Der Revision wird teilweise Folge gegeben.

Das angefochtene Urteil wird unter Aufrechterhaltung des Kostenausspruches dahin abgeändert, daß es in der Hauptsache zu lauten hat:

'Die beklagte Partei ist schuldig, der klagenden Partei den Betrag von S 25.154,40 samt 4 % Zinsen seit 3.9.1982 zu bezahlen. Das (weitere) Mehrbegehren, die beklagte Partei sei schuldig, der klagenden Partei S 37.416,30 samt 4 % Zinsen seit 3.9.1982 zu bezahlen, wird abgewiesen.'

Die beklagte Partei ist schuldig, der klagenden Partei die mit S 2.069,75 bestimmten Kosten des Revisionsverfahrens (darin enthalten S 257,25 Umsatzsteuer und S 240,-- Barauslagen) binnen 14 Tagen zu ersetzen.

Text

Entscheidungsgründe:

Die Klägerin war vom 12.5.1980 bis 28.2.1982 im Strickwarengeschäft des Beklagten beschäftigt. Sie begehrte S 43.618,21 als Gehaltsdifferenz wegen unrichtiger Einstufung nach dem Kollektivvertrag der Handelsangestellten, S 52.078,17 für nicht bezahlte überstunden und S 14.128,28 als Differenz bei den überstunden zufolge falscher Einstufung, zusammen daher S 109.824,66 brutto sA.

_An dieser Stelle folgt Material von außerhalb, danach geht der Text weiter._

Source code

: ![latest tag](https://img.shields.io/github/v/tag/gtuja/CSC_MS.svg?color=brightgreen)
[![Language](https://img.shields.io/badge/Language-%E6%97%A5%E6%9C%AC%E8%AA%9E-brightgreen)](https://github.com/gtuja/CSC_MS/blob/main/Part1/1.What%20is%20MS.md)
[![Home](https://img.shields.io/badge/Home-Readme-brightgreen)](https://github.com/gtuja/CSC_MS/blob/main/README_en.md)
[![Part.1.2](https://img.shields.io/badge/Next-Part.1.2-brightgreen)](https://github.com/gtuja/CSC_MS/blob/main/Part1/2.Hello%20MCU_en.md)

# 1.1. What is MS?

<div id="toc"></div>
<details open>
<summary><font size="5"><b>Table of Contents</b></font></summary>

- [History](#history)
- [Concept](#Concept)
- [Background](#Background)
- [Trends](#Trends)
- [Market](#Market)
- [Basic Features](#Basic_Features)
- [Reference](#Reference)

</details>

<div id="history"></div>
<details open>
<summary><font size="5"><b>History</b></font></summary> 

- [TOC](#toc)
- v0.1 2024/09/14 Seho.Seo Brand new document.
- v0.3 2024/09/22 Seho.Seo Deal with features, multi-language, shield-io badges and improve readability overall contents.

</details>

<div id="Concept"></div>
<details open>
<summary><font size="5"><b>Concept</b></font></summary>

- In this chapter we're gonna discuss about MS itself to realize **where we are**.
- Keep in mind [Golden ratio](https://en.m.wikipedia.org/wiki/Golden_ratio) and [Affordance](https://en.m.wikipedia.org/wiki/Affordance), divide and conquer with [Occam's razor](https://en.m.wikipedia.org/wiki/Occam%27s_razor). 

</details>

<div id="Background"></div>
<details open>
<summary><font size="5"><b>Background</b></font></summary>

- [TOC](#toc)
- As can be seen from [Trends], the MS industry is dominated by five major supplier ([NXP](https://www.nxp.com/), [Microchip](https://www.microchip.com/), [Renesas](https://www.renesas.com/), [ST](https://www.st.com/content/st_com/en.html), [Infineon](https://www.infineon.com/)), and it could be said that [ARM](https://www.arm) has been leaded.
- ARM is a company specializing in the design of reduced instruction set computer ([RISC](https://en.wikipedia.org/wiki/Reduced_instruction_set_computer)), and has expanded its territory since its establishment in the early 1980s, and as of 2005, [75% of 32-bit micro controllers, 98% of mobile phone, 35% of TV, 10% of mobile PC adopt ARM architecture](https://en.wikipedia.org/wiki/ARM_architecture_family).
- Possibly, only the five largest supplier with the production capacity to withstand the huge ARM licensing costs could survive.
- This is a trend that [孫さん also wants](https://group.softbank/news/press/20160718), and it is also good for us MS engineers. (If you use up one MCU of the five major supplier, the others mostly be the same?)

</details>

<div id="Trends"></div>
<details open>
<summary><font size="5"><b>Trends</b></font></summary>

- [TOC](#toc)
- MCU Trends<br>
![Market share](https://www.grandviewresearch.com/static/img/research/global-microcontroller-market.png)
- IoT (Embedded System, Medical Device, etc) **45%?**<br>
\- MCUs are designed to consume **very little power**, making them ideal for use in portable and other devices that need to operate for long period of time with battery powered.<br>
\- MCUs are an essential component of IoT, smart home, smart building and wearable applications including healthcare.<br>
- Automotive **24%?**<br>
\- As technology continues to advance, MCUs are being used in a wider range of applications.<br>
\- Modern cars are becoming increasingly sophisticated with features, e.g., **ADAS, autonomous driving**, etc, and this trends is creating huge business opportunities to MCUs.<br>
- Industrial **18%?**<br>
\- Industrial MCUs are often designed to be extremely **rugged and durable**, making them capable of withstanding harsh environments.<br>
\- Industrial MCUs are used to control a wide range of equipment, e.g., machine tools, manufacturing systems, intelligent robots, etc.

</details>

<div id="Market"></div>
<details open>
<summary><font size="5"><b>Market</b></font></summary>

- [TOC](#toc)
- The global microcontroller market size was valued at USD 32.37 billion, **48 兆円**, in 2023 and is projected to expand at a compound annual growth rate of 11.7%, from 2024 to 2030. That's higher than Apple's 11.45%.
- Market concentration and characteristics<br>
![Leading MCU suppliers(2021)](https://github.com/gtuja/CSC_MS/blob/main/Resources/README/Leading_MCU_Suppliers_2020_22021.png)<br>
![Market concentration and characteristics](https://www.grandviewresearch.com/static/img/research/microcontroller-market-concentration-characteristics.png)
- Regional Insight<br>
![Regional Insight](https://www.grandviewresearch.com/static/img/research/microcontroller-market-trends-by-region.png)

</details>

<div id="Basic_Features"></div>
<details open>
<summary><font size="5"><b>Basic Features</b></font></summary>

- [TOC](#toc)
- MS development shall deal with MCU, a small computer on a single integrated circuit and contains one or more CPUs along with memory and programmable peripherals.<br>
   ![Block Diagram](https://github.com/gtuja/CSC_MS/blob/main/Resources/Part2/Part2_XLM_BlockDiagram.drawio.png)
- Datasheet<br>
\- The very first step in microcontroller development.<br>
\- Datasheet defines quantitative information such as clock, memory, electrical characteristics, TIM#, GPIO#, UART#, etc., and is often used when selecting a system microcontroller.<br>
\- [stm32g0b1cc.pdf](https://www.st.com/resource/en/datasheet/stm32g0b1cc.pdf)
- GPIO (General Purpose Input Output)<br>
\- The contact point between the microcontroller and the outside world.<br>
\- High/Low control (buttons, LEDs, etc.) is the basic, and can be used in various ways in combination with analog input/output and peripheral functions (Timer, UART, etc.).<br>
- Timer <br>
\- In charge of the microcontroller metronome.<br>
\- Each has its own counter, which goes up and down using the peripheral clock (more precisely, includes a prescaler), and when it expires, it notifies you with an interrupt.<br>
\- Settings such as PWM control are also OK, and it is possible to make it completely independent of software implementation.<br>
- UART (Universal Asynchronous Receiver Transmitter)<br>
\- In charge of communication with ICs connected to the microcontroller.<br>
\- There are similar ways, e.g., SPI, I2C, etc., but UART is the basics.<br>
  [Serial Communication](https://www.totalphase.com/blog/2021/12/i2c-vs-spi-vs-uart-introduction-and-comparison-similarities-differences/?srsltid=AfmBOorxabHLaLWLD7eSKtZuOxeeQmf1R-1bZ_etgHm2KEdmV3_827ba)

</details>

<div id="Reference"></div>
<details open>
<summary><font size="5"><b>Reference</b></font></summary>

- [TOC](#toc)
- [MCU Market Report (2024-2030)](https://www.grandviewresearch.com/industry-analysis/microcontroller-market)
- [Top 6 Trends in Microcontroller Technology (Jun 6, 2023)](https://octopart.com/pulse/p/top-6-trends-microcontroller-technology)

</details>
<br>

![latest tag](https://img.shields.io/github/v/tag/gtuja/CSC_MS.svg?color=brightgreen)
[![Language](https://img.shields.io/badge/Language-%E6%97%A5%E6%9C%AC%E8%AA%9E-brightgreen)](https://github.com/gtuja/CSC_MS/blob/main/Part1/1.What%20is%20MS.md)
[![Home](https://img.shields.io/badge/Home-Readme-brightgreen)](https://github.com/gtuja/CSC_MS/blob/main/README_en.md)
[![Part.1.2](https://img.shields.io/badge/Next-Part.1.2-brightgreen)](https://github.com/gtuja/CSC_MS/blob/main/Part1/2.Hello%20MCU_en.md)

Gegenstand des Revisionsverfahrens ist nur noch der Zuspruch von S 28.244,90 sA an die Klägerin durch das Berufungsgericht für im Geschäft der Beklagten geleistete überstunden. Im Revisionsverfahren ist nur die Zahl der geleisteten überstunden und die Frage strittig, ob diese nach den Bestimmungen des Punktes VII. des Kollektivvertrages der Handelsangestellten wegen nicht rechtzeitiger Geltendmachung verfallen sind. Bezüglich der Höhe der überstundenentlohnung unter Zugrundelegung der vom Berufungsgericht festgestellten Zahl der überstunden wurde hingegen die vom Beklagten in der Revision angestellte Berechnung, wonach der Entgeltanspruch nur S 25.154,40 betragen würde, von der Klägerin in der Revisionsbeantwortung (offenbar irrtümlich mit S 25.254,40) außer Streit gestellt.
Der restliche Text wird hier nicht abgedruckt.